Skipper spent one afternoon aboard with my watch spending time with his old crew, and meeting some of the Picton Castle crew. Within moments of him stepping aboard you could tell that this was where he belonged. As an ancient mariner he paced the decks all day inspecting the rigging, pulling on lines, giving skilful advice to the sail makers, and spinning yarns of his days at sea. Lunch came and the watch gathered round as Skipper went through picture books of the “Last Age of Sail” with us, having been there is his early days at sea. Hearing his first hand account of what it was like to sail in these ships, known only to us as they appear in photographs or tied to docks of maritime museums was truly something special. Sailing in Picton Castle comes pretty close I figure.
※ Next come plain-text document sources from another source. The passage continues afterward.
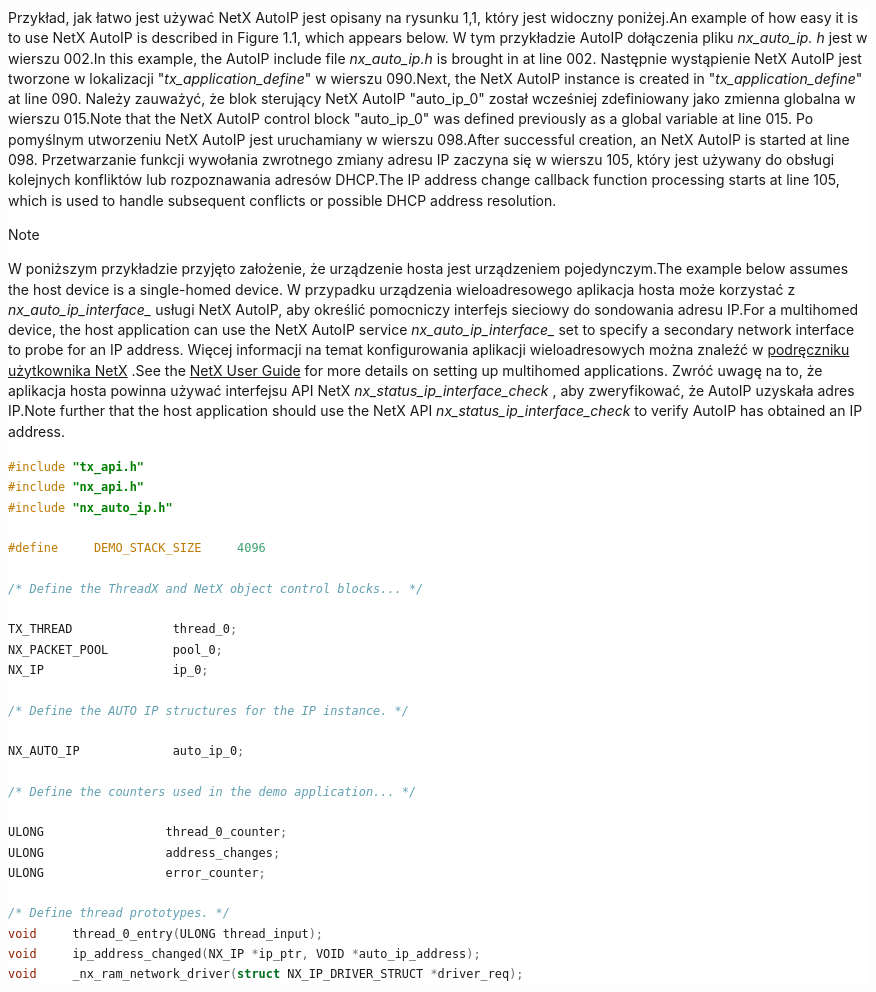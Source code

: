 <span data-ttu-id="a49a1-124">Przykład, jak łatwo jest używać NetX AutoIP jest opisany na rysunku 1,1, który jest widoczny poniżej.</span><span class="sxs-lookup"><span data-stu-id="a49a1-124">An example of how easy it is to use NetX AutoIP is described in Figure 1.1, which appears below.</span></span> <span data-ttu-id="a49a1-125">W tym przykładzie AutoIP dołączenia pliku *nx_auto_ip. h* jest w wierszu 002.</span><span class="sxs-lookup"><span data-stu-id="a49a1-125">In this example, the AutoIP include file *nx_auto_ip.h* is brought in at line 002.</span></span> <span data-ttu-id="a49a1-126">Następnie wystąpienie NetX AutoIP jest tworzone w lokalizacji "*tx_application_define*" w wierszu 090.</span><span class="sxs-lookup"><span data-stu-id="a49a1-126">Next, the NetX AutoIP instance is created in "*tx_application_define*" at line 090.</span></span> <span data-ttu-id="a49a1-127">Należy zauważyć, że blok sterujący NetX AutoIP "auto_ip_0" został wcześniej zdefiniowany jako zmienna globalna w wierszu 015.</span><span class="sxs-lookup"><span data-stu-id="a49a1-127">Note that the NetX AutoIP control block "auto_ip_0" was defined previously as a global variable at line 015.</span></span> <span data-ttu-id="a49a1-128">Po pomyślnym utworzeniu NetX AutoIP jest uruchamiany w wierszu 098.</span><span class="sxs-lookup"><span data-stu-id="a49a1-128">After successful creation, an NetX AutoIP is started at line 098.</span></span> <span data-ttu-id="a49a1-129">Przetwarzanie funkcji wywołania zwrotnego zmiany adresu IP zaczyna się w wierszu 105, który jest używany do obsługi kolejnych konfliktów lub rozpoznawania adresów DHCP.</span><span class="sxs-lookup"><span data-stu-id="a49a1-129">The IP address change callback function processing starts at line 105, which is used to handle subsequent conflicts or possible DHCP address resolution.</span></span>

> [!NOTE]
> <span data-ttu-id="a49a1-130">W poniższym przykładzie przyjęto założenie, że urządzenie hosta jest urządzeniem pojedynczym.</span><span class="sxs-lookup"><span data-stu-id="a49a1-130">The example below assumes the host device is a single-homed device.</span></span> <span data-ttu-id="a49a1-131">W przypadku urządzenia wieloadresowego aplikacja hosta może korzystać z *nx_auto_ip_interface_* usługi NetX AutoIP, aby określić pomocniczy interfejs sieciowy do sondowania adresu IP.</span><span class="sxs-lookup"><span data-stu-id="a49a1-131">For a multihomed device, the host application can use the NetX AutoIP service *nx_auto_ip_interface_* set to specify a secondary network interface to probe for an IP address.</span></span> <span data-ttu-id="a49a1-132">Więcej informacji na temat konfigurowania aplikacji wieloadresowych można znaleźć w [podręczniku użytkownika NetX](https://docs.microsoft.com/azure/rtos/netx/about-this-guide) .</span><span class="sxs-lookup"><span data-stu-id="a49a1-132">See the [NetX User Guide](https://docs.microsoft.com/azure/rtos/netx/about-this-guide) for more details on setting up multihomed applications.</span></span> <span data-ttu-id="a49a1-133">Zwróć uwagę na to, że aplikacja hosta powinna używać interfejsu API NetX *nx_status_ip_interface_check* , aby zweryfikować, że AutoIP uzyskała adres IP.</span><span class="sxs-lookup"><span data-stu-id="a49a1-133">Note further that the host application should use the NetX API *nx_status_ip_interface_check* to verify AutoIP has obtained an IP address.</span></span>

```c
#include "tx_api.h"
#include "nx_api.h"
#include "nx_auto_ip.h"

#define     DEMO_STACK_SIZE     4096

/* Define the ThreadX and NetX object control blocks... */

TX_THREAD              thread_0;
NX_PACKET_POOL         pool_0;
NX_IP                  ip_0;

/* Define the AUTO IP structures for the IP instance. */

NX_AUTO_IP             auto_ip_0;

/* Define the counters used in the demo application... */

ULONG                 thread_0_counter;
ULONG                 address_changes;
ULONG                 error_counter;

/* Define thread prototypes. */
void     thread_0_entry(ULONG thread_input);
void     ip_address_changed(NX_IP *ip_ptr, VOID *auto_ip_address);
void     _nx_ram_network_driver(struct NX_IP_DRIVER_STRUCT *driver_req);
```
The following day the Picton Castle went for a day sail. Pretty unusual for us. It is not a simple feat to take a 600 ton Barque, sail off the hook, and tack up a four mile wide channel just to sail back onto the hook in two hours. This time, however, as hands gathered round the windless there was a different feeling in the air as if the crew felt a need to impress not just Skipper, but our Captain as well. Knowing full well he was under Skipper’s watchful eyes (his captain of four years) things could not have gone better! We set full sail smoothly and smartly as a crew who has sailed together for almost 30,000 nautical miles should. We tacked up the channel, wore ship bringing her back to the same spot we left from two hours earlier. I don’t know when Skipper might sail again in something with yards but I am glad to be able to say that I sailed with Capt Kimberly once in a proper sailing ship.